BEING a journalist in Scotland can be a chastening experience. In the past few months, I’ve been labelled a “bigot”, a “unionist stooge” and, my personal favourite, a “nationalist frontman”, which sounds like the centre-forward spot in a far-right fantasy football team.
All this, of course, is fair game. If you want to sound off in public, you should be prepared to cop a few slings and arrows.
Even at the best of times, hacks are more tolerated than loved. Now, in the wake of the phone-hacking scandals and the Leveson inquiry, journalists and politicians are duelling it out for the dubious honour of the profession the general public hold in the lowest esteem.
Here in Scotland the already tepid relations between the press and their public have been further chilled not by shocking revelations of journalist malfeasance, but by next year’s referendum.

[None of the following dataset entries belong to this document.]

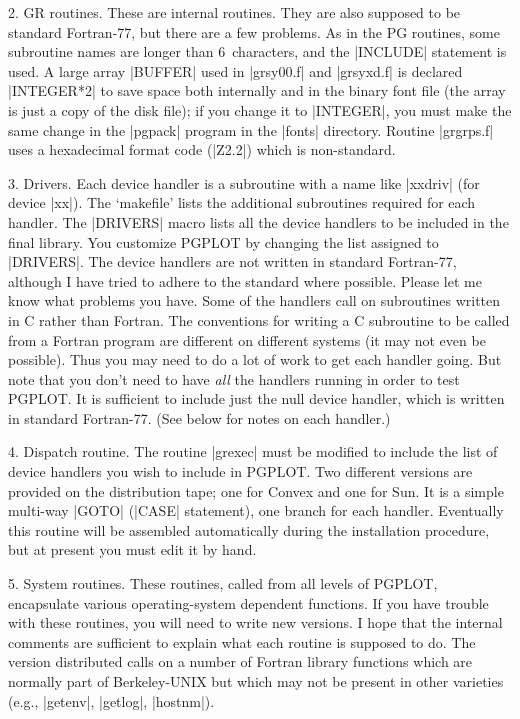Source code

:\item{2.} GR routines.  These are internal routines. They are also 
supposed to be standard Fortran-77, but there are a few problems.
As in the PG routines, some subroutine names are longer than 
6~characters, and the |INCLUDE| statement is used. A large array
|BUFFER| used in |grsy00.f| and |grsyxd.f| is declared |INTEGER*2| to save 
space both internally and in the binary font file (the array is just
a copy of the disk file); if you change it to |INTEGER|, you must make
the same change in the |pgpack| program in the |fonts| directory.
Routine |grgrps.f| uses a hexadecimal format code (|Z2.2|) which is
non-standard.

\item{3.} Drivers.  Each device handler is a subroutine with a name
like |xxdriv| (for device |xx|). The `makefile' lists the additional
subroutines required for each handler. The |DRIVERS| macro lists all
the device handlers to be included in the final library. You customize 
PGPLOT by changing the list assigned to |DRIVERS|.  The device handlers
are not written in standard Fortran-77, although I have tried to adhere 
to the standard where possible.  Please let me know what problems you 
have.  Some of the handlers call on subroutines written in C rather than 
Fortran. The conventions for writing a C subroutine to be called from a 
Fortran program are different on different systems (it may not even be 
possible). Thus you may need to do a lot of work to get each handler
going. But note that you don't need to have {\it all\/} the handlers
running in order to test PGPLOT.  It is sufficient to include just the
null device handler, which is written in standard Fortran-77. (See below 
for notes on each handler.)

\item{4.} Dispatch routine. The routine |grexec| must be modified to 
include the list of device handlers you wish to include in PGPLOT.
Two different versions are provided on the distribution tape; one for 
Convex and one for Sun.
It is a simple multi-way |GOTO| (|CASE| statement), one branch for
each handler. Eventually this routine will be assembled automatically 
during the installation procedure, but at present you must edit it by 
hand.

\item{5.} System routines. These routines, called from all levels of 
PGPLOT, encapsulate various operating-system dependent functions.
If you have trouble with these routines, you will need to write new
versions. I hope that the internal comments are sufficient to explain 
what each routine is supposed to do.  The version distributed calls
on a number of Fortran library functions which are normally part of 
Berkeley-UNIX but which may not be present in other varieties (e.g.,
|getenv|, |getlog|, |hostnm|).

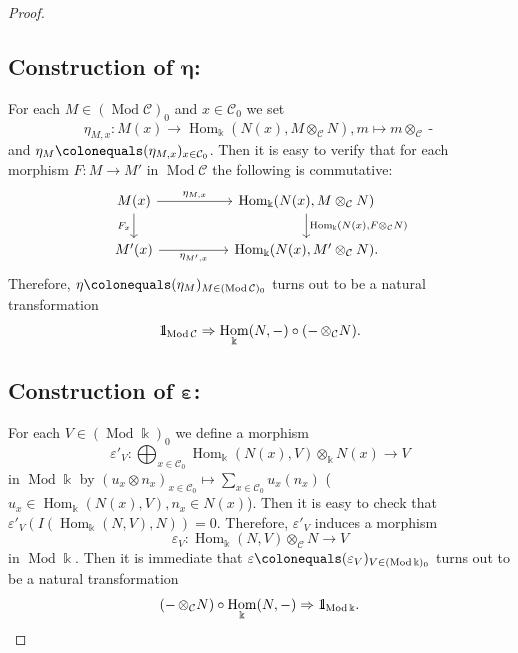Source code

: \documentclass{surv-l}
\numberwithin{equation}{chapter}
\numberwithin{figure}{chapter}
\theoremstyle{plain}
\theoremstyle{definition}
\theoremstyle{remark}
\newcommand{\id}{1\kern-.25em{\text{{\rm l}}}}
\newcommand{\Ar}[3]{\ar[from={#1}, to={#2}, #3]}
\DeclareMathOperator{\Hom}{Hom}
\DeclareMathOperator{\Mod}{Mod}
\DeclareMathOperator{\blank}{-}
\begin{document}
\begin{proof}
\subsection*{Construction of $\boldsymbol{\eta}$:}
For each $M \in (\Mod{\mathcal{C}})_0$ and $x \in {\mathcal{C}}_0$ we set
\[
\eta_{M,x} \colon M(x) \to \Hom_\Bbbk(N(x), M\otimes_{\mathcal{C}} N), m \mapsto m \otimes_{\mathcal{C}} \blank
\]
and $\eta_M\colonequals  (\eta_{M,x})_{x \in {\mathcal{C}}_0}$.
Then it is easy to verify that for each morphism $F \colon M \to M'$ in
$\Mod{\mathcal{C}}$ the following is commutative:
\[
\begin{tikzcd}[column sep=5em]
M(x) & \Hom_\Bbbk(N(x), M \otimes_{\mathcal{C}} N)\\
M'(x) & \Hom_\Bbbk(N(x), M' \otimes_{\mathcal{C}} N).
\Ar{1-1}{1-2}{"{\eta_{M,x}}"}
\Ar{2-1}{2-2}{"{\eta_{M',x}}" '}
\Ar{1-1}{2-1}{"F_x"'}
\Ar{1-2}{2-2}{"{\Hom_\Bbbk(N(x), F \otimes_{\mathcal{C}} N)}"}
\end{tikzcd}
\]
Therefore, $\eta\colonequals  (\eta_M)_{M \in (\Mod{\mathcal{C}})_0}$ turns out to be a natural transformation
\[
\id_{\Mod{\mathcal{C}}} \Rightarrow \Hom_\Bbbk(N,\blank) \circ (\blank \otimes_{\mathcal{C}} N).
\]


\subsection*{Construction of $\boldsymbol{\varepsilon}$:}
For each $V \in (\Mod \Bbbk)_0$ we define a morphism
\[
\varepsilon'_V \colon \bigoplus_{x \in {\mathcal{C}}_0} \Hom_\Bbbk(N(x), V) \otimes_\Bbbk N(x) \to V
\]
in $\Mod \Bbbk$ by
$(u_x \otimes n_x)_{x \in {\mathcal{C}}_0} \mapsto \sum_{x \in {\mathcal{C}}_0}u_x(n_x)$
($u_x \in \Hom_\Bbbk(N(x), V), n_x \in N(x)$).
Then
it is easy to check that $\varepsilon'_V(I(\Hom_\Bbbk(N, V), N)) = 0$.
Therefore, $\varepsilon'_V$ induces a morphism
\[
\varepsilon_V \colon  \Hom_\Bbbk(N, V) \otimes_{\mathcal{C}} N \to V
\]
in $\Mod \Bbbk$.
Then it is immediate that $\varepsilon\colonequals  (\varepsilon_V)_{V \in (\Mod \Bbbk)_0}$
turns out to be a natural transformation
\[
(\blank \otimes_{\mathcal{C}} N)\circ \Hom_{\Bbbk}(N, \blank) \Rightarrow \id_{\Mod \Bbbk}.
\]


\end{proof}
\end{document}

Many nationalists are of the opinion that Scottish journalism is institutionally biased against their cause. This view was widely in evidence at last month’s SNP conference in Perth.
At a fringe meeting discussion about the challenges facing the Yes campaign in the coming months, a man standing near me shouted: “The media is the problem. They print lies.”
His is hardly a unique viewpoint. When an academic speaker at the same event said, not unreasonably, that the newspaper industry as a whole was in crisis, his comments were met with cheers and clapping.
Given that independence has historically been a minority pursuit, it is probably not surprising many Yes supporters would identify the media as the cause of their travails. That “Scottish journalism”, even if such a monolith existed, would like to see a No vote next year has almost become conventional wisdom. But, as economist JK Galbraith noted when he coined the phrase, conventional wisdom is not necessarily true.
A cursory glance through the comment sections of the Scottish press reveals a broad spectrum of opinion on “the national question”. Nationalists, unlike brethren in Quebec or Catalonia, might not have a newspaper dedicated solely to their cause, but there are plenty of pro-independence voices among our commentariat.
Nationalists are not the only ones crying foul at the media. Last year, Scottish Labour MP Ian Davidson called Newsnight Scotland ‘News-Nat’ throughout an interview on the programme. Extremes on both sides of the independence debate seem to ascribe to a remarkably instrumental view of the media.
“If only the public could hear our message unmediated by those nasty journalists,” the logic runs, “then they would see how right we are.”
Perceptions of media bias in the run-up to next year’s vote are misplaced, says Julian Calvert, lecturer in journalism at Glasgow Caledonian University. “It is a rapidly changing issue. The debates around currency, defence, NATO, have all changed a lot in a short space of time.”
I heard it said by a journalist at a debate about Scottish independence and the media at the Edinburgh festival that his goal was “to create a place where we can have a grown-up and responsible debate about the issues and independence”.
It is an intention that is shared by almost every editor and journalist I have met working in Scotland. Independence is the biggest story in years – it is in the interest of very few in our trade to downplay it.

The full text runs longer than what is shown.